Las teles aplican procesado de imagen —suavizado de movimiento, mejoras de nitidez, escalado elaborado— que añade retardo entre que pulsas y ves el resultado. En una película da igual. Jugando, se nota mucho y la gente lo atribuye al aparato.
El modo juego desactiva ese procesado y baja el retardo de forma drástica. Búscalo en los ajustes de imagen de tu tele; a veces se activa solo al detectar una consola, pero con un handheld a menudo no lo detecta y hay que ponerlo a mano.
Si tu tele lo tiene, actívalo en la entrada HDMI concreta donde has conectado el aparato: en muchos modelos el ajuste es por entrada, no global.
El mando
Con el aparato en la tele, los controles integrados quedan lejos. Necesitas un mando, y aquí la recomendación del sitio no cambia.
Layout Xbox por defecto. Es lo que reconocen sin configurar tanto SteamOS como Windows, y lo que hace que los juegos muestren los botones correctos. Los criterios completos y los modelos por gama están en la guía de mandos para PC.
Sobre la conexión, y siguiendo la misma lógica que en el resto del sitio: si el dock tiene puertos USB, el receptor de 2.4 GHz enchufado ahí es la mejor opción — menos latencia y conexión más estable que Bluetooth. Bluetooth funciona y es lo más cómodo si no quieres cables, pero es la peor de las tres opciones para jugar.
Detalles que conviene saber antes
El audio va por HDMI. Suele cambiar solo al conectar, pero si no oyes nada, revisa la salida de audio del sistema antes de pensar que hay un fallo.
Cuidado con la distancia y el texto. Muchos juegos de PC tienen interfaces pensadas para un monitor a medio metro.

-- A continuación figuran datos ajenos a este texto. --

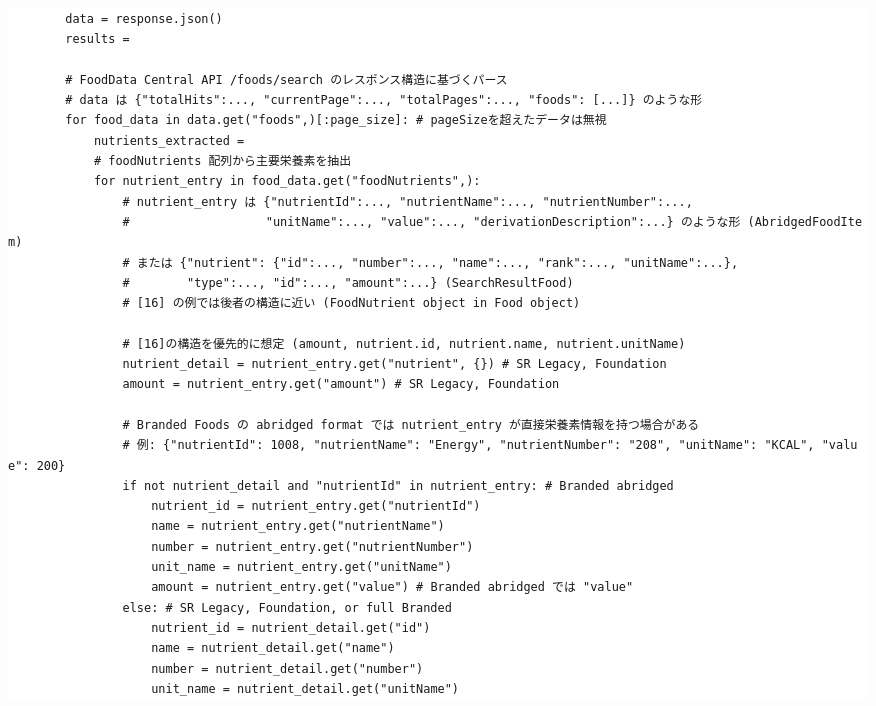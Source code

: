             data = response.json()
            results =

            # FoodData Central API /foods/search のレスポンス構造に基づくパース
            # data は {"totalHits":..., "currentPage":..., "totalPages":..., "foods": [...]} のような形
            for food_data in data.get("foods",)[:page_size]: # pageSizeを超えたデータは無視
                nutrients_extracted =
                # foodNutrients 配列から主要栄養素を抽出
                for nutrient_entry in food_data.get("foodNutrients",):
                    # nutrient_entry は {"nutrientId":..., "nutrientName":..., "nutrientNumber":...,
                    #                   "unitName":..., "value":..., "derivationDescription":...} のような形 (AbridgedFoodItem)
                    # または {"nutrient": {"id":..., "number":..., "name":..., "rank":..., "unitName":...},
                    #        "type":..., "id":..., "amount":...} (SearchResultFood)
                    # [16] の例では後者の構造に近い (FoodNutrient object in Food object)

                    # [16]の構造を優先的に想定 (amount, nutrient.id, nutrient.name, nutrient.unitName)
                    nutrient_detail = nutrient_entry.get("nutrient", {}) # SR Legacy, Foundation
                    amount = nutrient_entry.get("amount") # SR Legacy, Foundation

                    # Branded Foods の abridged format では nutrient_entry が直接栄養素情報を持つ場合がある
                    # 例: {"nutrientId": 1008, "nutrientName": "Energy", "nutrientNumber": "208", "unitName": "KCAL", "value": 200}
                    if not nutrient_detail and "nutrientId" in nutrient_entry: # Branded abridged
                        nutrient_id = nutrient_entry.get("nutrientId")
                        name = nutrient_entry.get("nutrientName")
                        number = nutrient_entry.get("nutrientNumber")
                        unit_name = nutrient_entry.get("unitName")
                        amount = nutrient_entry.get("value") # Branded abridged では "value"
                    else: # SR Legacy, Foundation, or full Branded
                        nutrient_id = nutrient_detail.get("id")
                        name = nutrient_detail.get("name")
                        number = nutrient_detail.get("number")
                        unit_name = nutrient_detail.get("unitName")
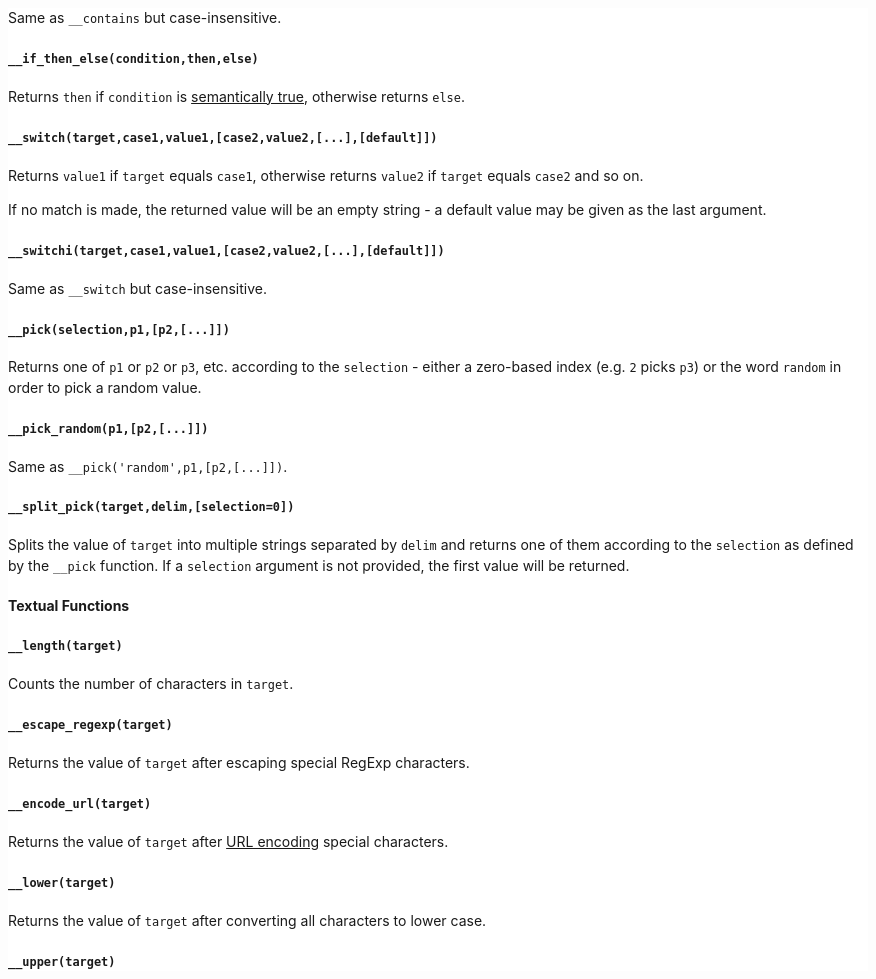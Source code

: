 Same as `__contains` but case-insensitive.

#### `__if_then_else(condition,then,else)`

Returns `then` if `condition` is [semantically true](parameters.md#true-semantics), otherwise returns `else`.

#### `__switch(target,case1,value1,[case2,value2,[...],[default]])`

Returns `value1` if `target` equals `case1`, otherwise returns `value2` if `target` equals `case2` and so on.

If no match is made, the returned value will be an empty string - a default value may be given as the last argument.

#### `__switchi(target,case1,value1,[case2,value2,[...],[default]])`

Same as `__switch` but case-insensitive.

#### `__pick(selection,p1,[p2,[...]])`

Returns one of `p1` or `p2` or `p3`, etc. according to the `selection` - either a zero-based index \(e.g. `2` picks `p3`\) or the word `random` in order to pick a random value.

#### `__pick_random(p1,[p2,[...]])`

Same as `__pick('random',p1,[p2,[...]])`.

#### `__split_pick(target,delim,[selection=0])`

Splits the value of `target` into multiple strings separated by `delim` and returns one of them according to the `selection` as defined by the `__pick` function. If a `selection` argument is not provided, the first value will be returned.

#### Textual Functions

#### `__length(target)`

Counts the number of characters in `target`.

#### `__escape_regexp(target)`

Returns the value of `target` after escaping special RegExp characters.

#### `__encode_url(target)`

Returns the value of `target` after [URL encoding](https://en.wikipedia.org/wiki/Percent-encoding) special characters.

#### `__lower(target)`

Returns the value of `target` after converting all characters to lower case.

#### `__upper(target)`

En una tele a tres metros, algunos menús se leen mal. Los juegos con soporte de mando bien hecho lo tienen resuelto; los ports antiguos, a veces no.
Y comprueba el refresco. Si tu tele es de 120 Hz y el juego no llega, no ganas nada por forzarla — pero si tiene sincronización adaptativa (VRR) y el aparato la admite, activarla suaviza bastante las caídas.
Preguntas frecuentes
¿Puedo conectar mi handheld a la tele? Sí, todos sacan vídeo por USB-C. Con un adaptador USB-C a HDMI basta; un dock añade carga y puertos, que es lo que quieres para sesiones largas.
¿Necesito el dock oficial de la marca? No. Cualquier dock USB-C con HDMI y Power Delivery funciona. Lo que importa es que entregue suficientes vatios: 45 W o más.
¿Debo poner la salida a 4K si mi tele es 4K? No. Tu handheld no tiene potencia para renderizar a 4K. Pon la salida a 1080p y deja que la tele reescale: se ve bien a distancia de sofá y el rendimiento se mantiene.
¿Se juega mejor conectado a la tele? El chip es el mismo, así que no por sí solo. Lo que sí puedes hacer estando enchufado es subir el TDP por encima de lo que la batería permitiría.
¿Por qué siento retardo al jugar en la tele? Casi siempre es el procesado de imagen del televisor. Activa el modo juego en los ajustes, y hazlo en la entrada HDMI concreta que estás usando.
¿Qué mando le conecto? Uno con layout Xbox, que funciona sin configurar en SteamOS y en Windows. Si el dock tiene USB, usa el receptor de 2.4 GHz antes que Bluetooth.
Conclusión
Los tres pasos que separan una buena experiencia de una decepción: dock con carga suficiente, salida a 1080p y no a 4K, y modo juego activado en la tele.
Con eso, el aparato que llevas en la mochila es también la consola del salón — y esa es la parte que casi nadie mete en la cuenta al comparar precios. Los modelos por gama están en mejor handheld gaming.